並木 一徳さん(以下、並木さん):弊社では「マインドフルネス」を「心のエクササイズ」と銘打って取り組んでいます。社長の熊倉は瞑想の指導者の資格を持っていますので、社長が講師となり、まずは「心のエクササイズセミナー」というものを従業員向けに開催しました。現在は就業前などに「マインドフルネス実践ルーム」に希望者が集まって、週に3回程度取り組んでいるところです。一言で言えば「瞑想」です。複数人で取り組んだ方が効果が高いそうなので、会社でこのような場所を提供しています。

<マインドフルネスセミナー発表資料より抜粋>

2.体験者の声

- では実際に体験されたご感想を伺っていきたいと思います。「瞑想」というとかなり訓練をしないとできないものでしょうか?

並木さん:無意識に、今何分くらい経ったのだろう、などと考えてしまいますね。何もしないというのは案外難しいものだと個人的には思っています。しかし毎日続けていくとすっきりした状態で仕事に取り組めるということなので、その境地を目指しているところです。コツは、余計な考えが浮かばないように数分間自分の呼吸だけに意識を向ける、ということです。色々と思考が繋がっていきますが、何か浮かんだら呼吸に戻る、ということを繰り返します。

- 何もしない、というのは難しそうですよね。

佐藤さん:最初はいろいろなことを考えてしまいましたが、だんだん慣れていきます。本当に頭がすっきりして仕事がしやすくなったと感じています。私自身は「マインドフルネス実践ルーム」に参加して3~4回くらいでコツを掴みました。

進藤さん:呼吸に集中していると、不思議と雑音やほかに散っていた意識がなくなっていく感覚があります。朝は8:40に集合しているのですが、社長が海の音、森の音などをかけながら取り組みやすい環境を整えてくださったのでありがたいですね。

- 環境づくりも呼吸に集中する大切なポイントなのでしょうね。「マインドフルネス実践ルーム」は基本的に朝の就業前にのみ実施しているのですか?

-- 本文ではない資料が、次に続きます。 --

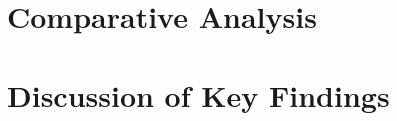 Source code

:     
    \section{Comparative Analysis}
        
    \section{Discussion of Key Findings}

\cleardoublepage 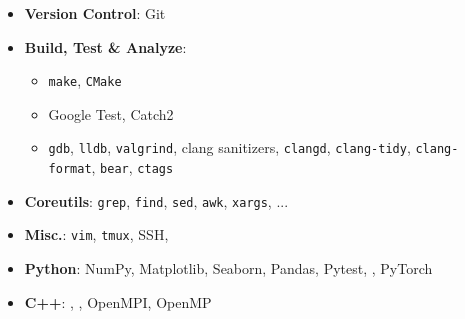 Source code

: \twocolumnsection
{
\begin{skills}
\end{skills}}
{
\vspace{1em}
\begin{itemize}
  \item \textbf{Version Control}: Git
  \item \textbf{Build, Test \& Analyze}:
    \begin{itemize}
      \item \texttt{make}, \texttt{CMake}
      \item Google Test, Catch2
      \item \texttt{gdb}, \texttt{lldb}, \texttt{valgrind}, clang sanitizers, \texttt{clangd}, \texttt{clang-tidy}, \texttt{clang-format}, \texttt{bear}, \texttt{ctags}
    \end{itemize}
  \item \textbf{Coreutils}: \texttt{grep}, \texttt{find}, \texttt{sed}, \texttt{awk}, \texttt{xargs}, ...
  \item \textbf{Misc.}: \texttt{vim}, \texttt{tmux}, SSH,
\end{itemize}}

\vspace{10pt}

{
  \vspace{1em}
  \begin{itemize}
    \item \textbf{Python}: NumPy, Matplotlib, Seaborn, Pandas, Pytest, , PyTorch
    \item \textbf{C++}: , , OpenMPI, OpenMP
  \end{itemize}
  }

並木さん:朝が辛いという人、時間の都合がつかない人もいるので、11時からの回も追加で設けました。

- 自宅でも出来るのでしょうか?

並木さん:基本的には椅子に座って15分程度呼吸に意識を集中させるだけなので自宅でも取り組みはできます。しかし複数人でやることに効果があるということで、弊社では会社での実施を推奨しています。

佐藤さん:「マインドフルネスセミナー」では参加者全員で「マインドフルネス」を体験する機会がありましたが、少人数でやるのとは違いを感じました。2人より3人、3人より4人の方がいいような気がしました。

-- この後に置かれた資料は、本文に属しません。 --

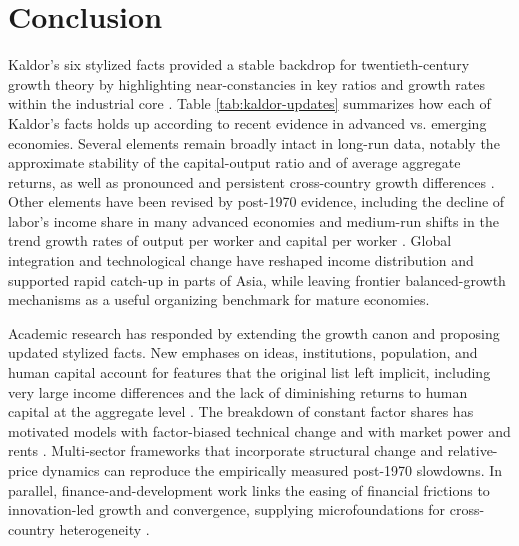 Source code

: \documentclass[\topdir/lecture\_notes.tex]{subfiles}
\begin{document}


\section{Conclusion}

Kaldor's six stylized facts provided a stable backdrop for twentieth-century growth theory by highlighting near-constancies in key ratios and growth rates within the industrial core \parencite{kaldor1957model,kaldor1961capital,jones2016facts}.
Table \ref{tab:kaldor-updates} summarizes how each of Kaldor's facts holds up according to recent evidence in advanced vs. emerging economies.
Several elements remain broadly intact in long-run data, notably the approximate stability of the capital-output ratio and of average aggregate returns, as well as pronounced and persistent cross-country growth differences \parencite{herrendorf2014growth,herrendorf2019kaldor,jorda2019rate,pritchett1997divergence,bolt2018rebasing}.
Other elements have been revised by post-1970 evidence, including the decline of labor's income share in many advanced economies and medium-run shifts in the trend growth rates of output per worker and capital per worker \parencite{karabarbounis2014global,elsby2013decline,imf2017weo,gordon2016rise,fernald2015productivity,herrendorf2014growth,byrneolinersichel2017}.
Global integration and technological change have reshaped income distribution and supported rapid catch-up in parts of Asia, while leaving frontier balanced-growth mechanisms as a useful organizing benchmark for mature economies\parencite{baldwin2016great,young1995tyranny,collinsbosworth1996,feenstrainklaartimmer2015pwt,solow1956contribution,kingrebelo1993,jones2016facts}.

Academic research has responded by extending the growth canon and proposing updated stylized facts.
New emphases on ideas, institutions, population, and human capital account for features that the original list left implicit, including very large income differences and the lack of diminishing returns to human capital at the aggregate level \parencite{jones2010new}.
The breakdown of constant factor shares has motivated models with factor-biased technical change and with market power and rents \parencite{acemoglu2002directed,acemoglu2003laborcapaugment,deloecker2020markups,barkai2020declining}.
Multi-sector frameworks that incorporate structural change and relative-price dynamics can reproduce the empirically measured post-1970 slowdowns\parencite{herrendorf2014growth,herrendorf2019kaldor,duernecker2021productivity}.
In parallel, finance-and-development work links the easing of financial frictions to innovation-led growth and convergence, supplying microfoundations for cross-country heterogeneity \parencite{aghion2018finance}.
\end{document}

- 参加前に不安はありませんでしたか?洗脳や、心をコントロールされるのではないか?というような。

佐藤さん:私自身マインドフルネスをもともと知っていたこともありますし、不安はなかったですね。「マインドフルネスセミナー」を実施した当初は、社員たちからは宗教的なものなのか?というような不安の声は出てきましたが、そうじゃないんですよということを私たちは伝えていました。

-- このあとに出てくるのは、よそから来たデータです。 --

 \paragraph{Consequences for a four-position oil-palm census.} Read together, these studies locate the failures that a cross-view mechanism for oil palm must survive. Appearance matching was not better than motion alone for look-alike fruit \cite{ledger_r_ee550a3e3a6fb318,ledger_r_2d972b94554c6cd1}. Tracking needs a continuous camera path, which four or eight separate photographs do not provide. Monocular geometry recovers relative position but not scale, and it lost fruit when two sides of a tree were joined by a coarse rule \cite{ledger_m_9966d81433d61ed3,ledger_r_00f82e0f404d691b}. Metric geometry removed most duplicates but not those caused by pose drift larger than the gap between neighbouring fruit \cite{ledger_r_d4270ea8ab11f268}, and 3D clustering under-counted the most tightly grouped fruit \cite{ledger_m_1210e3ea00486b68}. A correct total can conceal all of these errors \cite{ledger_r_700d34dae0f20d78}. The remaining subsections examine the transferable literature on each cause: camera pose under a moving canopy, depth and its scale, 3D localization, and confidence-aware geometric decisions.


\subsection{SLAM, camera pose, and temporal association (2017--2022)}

進藤さん:私も抵抗はなかったですね。会社の取り組みとしてやるとなると、スピリチュアル的な部分を排除しないとお話しするのが難しいですから、セミナーの実施前にはリハーサルを入念に行いました。

- 万人に受け入れてもらうための工夫をされたのですね。

並木さん:はい。実際に「マインドフルネス」に取り組んでいる大企業や有名人のことを紹介して、親しみやすくなる工夫をしました。また、プレセミナーをこのプロジェクト内で実施して初見の人がどう感じるだろうかと考え、その後幹部にも入ってもらって、2回くらいブラッシュアップした上でセミナーを実施しました。社員の不安が掻き立てられる部分は排除して取り組んだつもりです。

- スピリチュアル的なことに対する姿勢や宗教観が日本は独特ですからね。かなり綿密にやられたのですね。
並木さん:そうですね。どうやったら受け入れられるか、定着するか、を考えました。

3.今後の展開について

- それでは「マインドフルネスセミナー」「マインドフルネス実践ルーム」の今後の展開についてお聞かせください。

佐藤さん:弊社では健康経営推進の一環としてすでに食育セミナーやダイエットウィークというものに取り組んでいますが、「マインドフルネス」は食育セミナー以上に定着化が難しいと感じています。セミナーの内容のさらなるブラッシュアップや、実践ルームの実施時間、実施期間の見直しなどもしていかなければと思っています。先ほど話があったように就業前だと参加しづらい人向けに11時の実施を増やしましたが、業務が落ち着きやすい夕方頃の実施なども検討が必要かと思います。

- 定着化のための策を講じていくということですね。

佐藤さん:はい。更に、社長が講師をやるだけでなく、他の講師を呼ぶことでアプローチが変わって新たな関心を呼び込めるかもしれないという期待もしています。習慣にしていかなければ効果がないので、まずは「マインドフルネス」をやってもらいたいですし、続けるほど効果があるということをわかってもらうまでの流れを作っていきたいです。「食べる断食」「ミネラルファスティング」だと数値で結果が出ますが、マインドフルネスは目に見える効果が出ないので、第一歩を踏み出してもらうこと、継続してもらうことのハードルが高いですね。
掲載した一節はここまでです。